I love everything about holiday parties except for the dress code, which I’m never quite sure how to get right.
If, for example, the invitation specifies “business casual” I’m truly at a loss. I work from home, so does this mean my business casual, which would be a leopard-print robe over a “Crazy Cat Lady” T-shirt and sweatpants?
The vague “holiday attire” could be anything from that deeply discounted blinking Rudolph sweatshirt on the end cap at CVS to a classic Stella McCartney gown in Christmas red. I don’t know.
It’s times like this – and only times like this – when it would be nice to be Kim Jong Un. Holiday party? He thinks he’ll just wear the mandarin-collar pajamas in cell-gray. Just like he does every single day of his life.
Or, bless her heart, Whoopi Goldberg, who attends everything from state dinners to the Oscars in an oversized white Oxford shirt and a black maxi skirt big enough to hide a half-dozen Honey-Baked Hams.
Or Lady Gaga, who would interpret “holiday attire” as the perfect excuse to skin a polar bear and wear it. (Don’t look so shocked, Tony Bennett; we tried to tell you she was a little crazy.)
Deciphering the holiday dress code baffles men, too, but they don’t seem bothered by it.
Getting ready for a “holiday attire” party the other night, I combined black lace palazzo pants with a sparkly gold wrap top and some vintage rhinestone earrings. There.
I go into the bedroom and Duh Hubby is wearing pale-wash Wrangler jeans, a rugby shirt that screamed “Oxford” that we got on vacation last summer, and Jesus sandals.
“I’m ready!” he says.
Lord, don’t let me kill him till the house is paid for.
One of my least favorite designations is “Creative Black Tie,” which is confusing to women and men alike.
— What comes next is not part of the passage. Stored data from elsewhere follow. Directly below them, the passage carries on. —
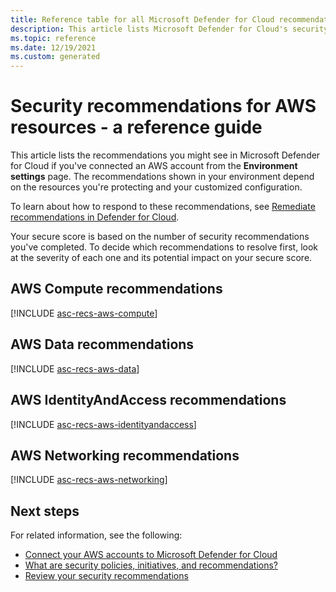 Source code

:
 ```yaml
---
title: Reference table for all Microsoft Defender for Cloud recommendations for AWS resources
description: This article lists Microsoft Defender for Cloud's security recommendations that help you harden and protect your AWS resources.
ms.topic: reference
ms.date: 12/19/2021
ms.custom: generated
---
```

# Security recommendations for AWS resources - a reference guide

This article lists the recommendations you might see in Microsoft Defender for Cloud if you've connected an 
AWS account from the **Environment settings** page. The recommendations shown in your environment depend 
on the resources you're protecting and your customized configuration.

To learn about how to respond to these recommendations, see
[Remediate recommendations in Defender for Cloud](implement-security-recommendations.md).

Your secure score is based on the number of security recommendations you've completed. To
decide which recommendations to resolve first, look at the severity of each one and its potential
impact on your secure score.

## <a name='recs-aws-compute'></a> AWS Compute recommendations

[!INCLUDE [asc-recs-aws-compute](../../includes/mdfc/mdfc-recs-aws-compute.md)]

## <a name='recs-aws-data'></a> AWS Data recommendations

[!INCLUDE [asc-recs-aws-data](../../includes/mdfc/mdfc-recs-aws-data.md)]

## <a name='recs-aws-identityandaccess'></a> AWS IdentityAndAccess recommendations

[!INCLUDE [asc-recs-aws-identityandaccess](../../includes/mdfc/mdfc-recs-aws-identityandaccess.md)]

## <a name='recs-aws-networking'></a> AWS Networking recommendations

[!INCLUDE [asc-recs-aws-networking](../../includes/mdfc/mdfc-recs-aws-networking.md)]

## Next steps

For related information, see the following:

- [Connect your AWS accounts to Microsoft Defender for Cloud](quickstart-onboard-aws.md)
- [What are security policies, initiatives, and recommendations?](security-policy-concept.md)
- [Review your security recommendations](review-security-recommendations.md)
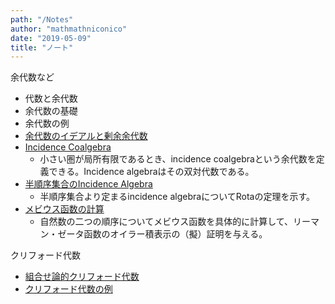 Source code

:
 ```yaml
---
path: "/Notes"
author: "mathmathniconico"
date: "2019-05-09"
title: "ノート"
---
```


余代数など

- 代数と余代数
- 余代数の基礎
- 余代数の例
- [余代数のイデアルと剰余余代数](/Notes/QuotientCoalgebra)
- [Incidence Coalgebra](/Notes/IncidenceCoalgebra) 
    - 小さい圏が局所有限であるとき、incidence coalgebraという余代数を定義できる。Incidence algebraはその双対代数である。
- [半順序集合のIncidence Algebra](/Notes/IncidenceAlgebra)
    - 半順序集合より定まるincidence algebraについてRotaの定理を示す。
- [メビウス函数の計算](/Notes/MobiusFunctions)
    - 自然数の二つの順序についてメビウス函数を具体的に計算して、リーマン・ゼータ函数のオイラー積表示の（擬）証明を与える。

クリフォード代数
- [組合せ論的クリフォード代数](/Notes/CombinatorialCliffordAlgebra)
- [クリフォード代数の例](/Notes/CliffordAlgebraExamples) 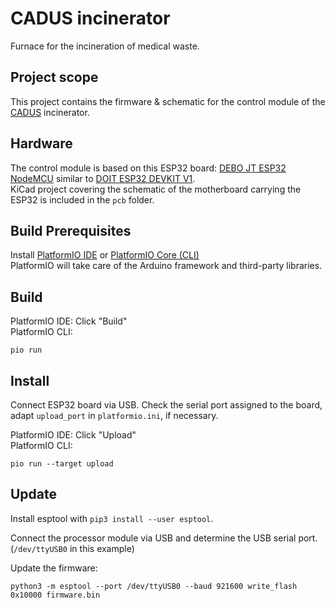 # CADUS incinerator
Furnace for the incineration of medical waste.

## Project scope
This project contains the firmware & schematic for the control module of the [CADUS](https://www.cadus.org) incinerator.

## Hardware
The control module is based on this ESP32 board: [DEBO JT ESP32 NodeMCU](https://www.reichelt.de/nodemcu-esp32-wifi-und-bluetooth-modul-debo-jt-esp32-p219897.html) similar to [DOIT ESP32 DEVKIT V1](http://elektro.turanis.de/html/prj135/esp32_pinout.png).  
KiCad project covering the schematic of the motherboard carrying the ESP32 is included in the `pcb` folder.

## Build Prerequisites
Install [PlatformIO IDE](https://platformio.org/platformio-ide) or [PlatformIO Core (CLI)](https://docs.platformio.org/en/latest/installation.html#installation-methods)  
PlatformIO will take care of the Arduino framework and third-party libraries.

## Build
PlatformIO IDE: Click "Build"  
PlatformIO CLI:
```
pio run
```

## Install
Connect ESP32 board via USB. Check the serial port assigned to the board, adapt `upload_port` in `platformio.ini`, if necessary.

PlatformIO IDE: Click "Upload"  
PlatformIO CLI:
```
pio run --target upload
```

## Update
Install esptool with `pip3 install --user esptool`.

Connect the processor module via USB and determine the USB serial port. (`/dev/ttyUSB0` in this example)

Update the firmware:
```
python3 -m esptool --port /dev/ttyUSB0 --baud 921600 write_flash 0x10000 firmware.bin
```
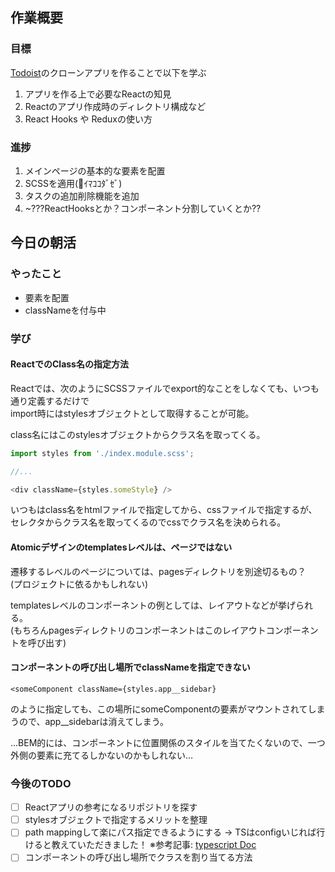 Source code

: ## 作業概要

### 目標
[Todoist](https://todoist.com/app)のクローンアプリを作ることで以下を学ぶ

1. アプリを作る上で必要なReactの知見
2. Reactのアプリ作成時のディレクトリ構成など
3. React Hooks や Reduxの使い方

### 進捗
1. メインページの基本的な要素を配置
2. SCSSを適用(💪ｲﾏｺｺﾀﾞｾﾞ)
3. タスクの追加削除機能を追加
4. ~???ReactHooksとか？コンポーネント分割していくとか??


## 今日の朝活

### やったこと
- 要素を配置
- classNameを付与中

### 学び
#### ReactでのClass名の指定方法
Reactでは、次のようにSCSSファイルでexport的なことをしなくても、いつも通り定義するだけで  
import時にはstylesオブジェクトとして取得することが可能。

class名にはこのstylesオブジェクトからクラス名を取ってくる。

```js
import styles from './index.module.scss';

//...

<div className={styles.someStyle} />
```

いつもはclass名をhtmlファイルで指定してから、cssファイルで指定するが、  
セレクタからクラス名を取ってくるのでcssでクラス名を決められる。  

#### Atomicデザインのtemplatesレベルは、ページではない

遷移するレベルのページについては、pagesディレクトリを別途切るもの？  
(プロジェクトに依るかもしれない)

templatesレベルのコンポーネントの例としては、レイアウトなどが挙げられる。  
(もちろんpagesディレクトリのコンポーネントはこのレイアウトコンポーネントを呼び出す)

#### コンポーネントの呼び出し場所でclassNameを指定できない

`<someComponent className={styles.app__sidebar}`

のように指定しても、この場所にsomeComponentの要素がマウントされてしまうので、app__sidebarは消えてしまう。

...BEM的には、コンポーネントに位置関係のスタイルを当てたくないので、一つ外側の要素に充てるしかないのかもしれない…

### 今後のTODO
- [ ] Reactアプリの参考になるリポジトリを探す 
- [ ] stylesオブジェクトで指定するメリットを整理
- [ ] path mappingして楽にパス指定できるようにする
    → TSはconfigいじれば行けると教えていただきました！ ※参考記事: [typescript Doc](https://www.typescriptlang.org/docs/handbook/module-resolution.html#path-mapping)
- [ ] コンポーネントの呼び出し場所でクラスを割り当てる方法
Of course, I had to Google the term to make sure we didn’t get it wrong and one of the definitions was “a more modern interpretation of a tux, perhaps with a black shirt and no tie.” I think it would be hilarious to let your modern interpretation be no shirt and a black tie.
There’s even something called “Texas Black Tie,” which calls for formal wear accented by, I’m not kidding, oversized belt buckles and cowboy boots. Other states should follow suit. Here in my home state, “North Carolina Black Tie” could be a regular tuxedo with a basketball jersey subbing in for the shirt. In Florida, you could replace the cummerbund with a very short New Jersey transplant tied around your waist.
Colorado Black Tie could be a tux made entirely of hemp and in West Virginia … oh, who am I kidding; nobody wears a tuxedo in West Virginia.
Maybe we’re all confused by this. This year’s White House Christmas party dress was “wintry mix,” which just leaves me cold.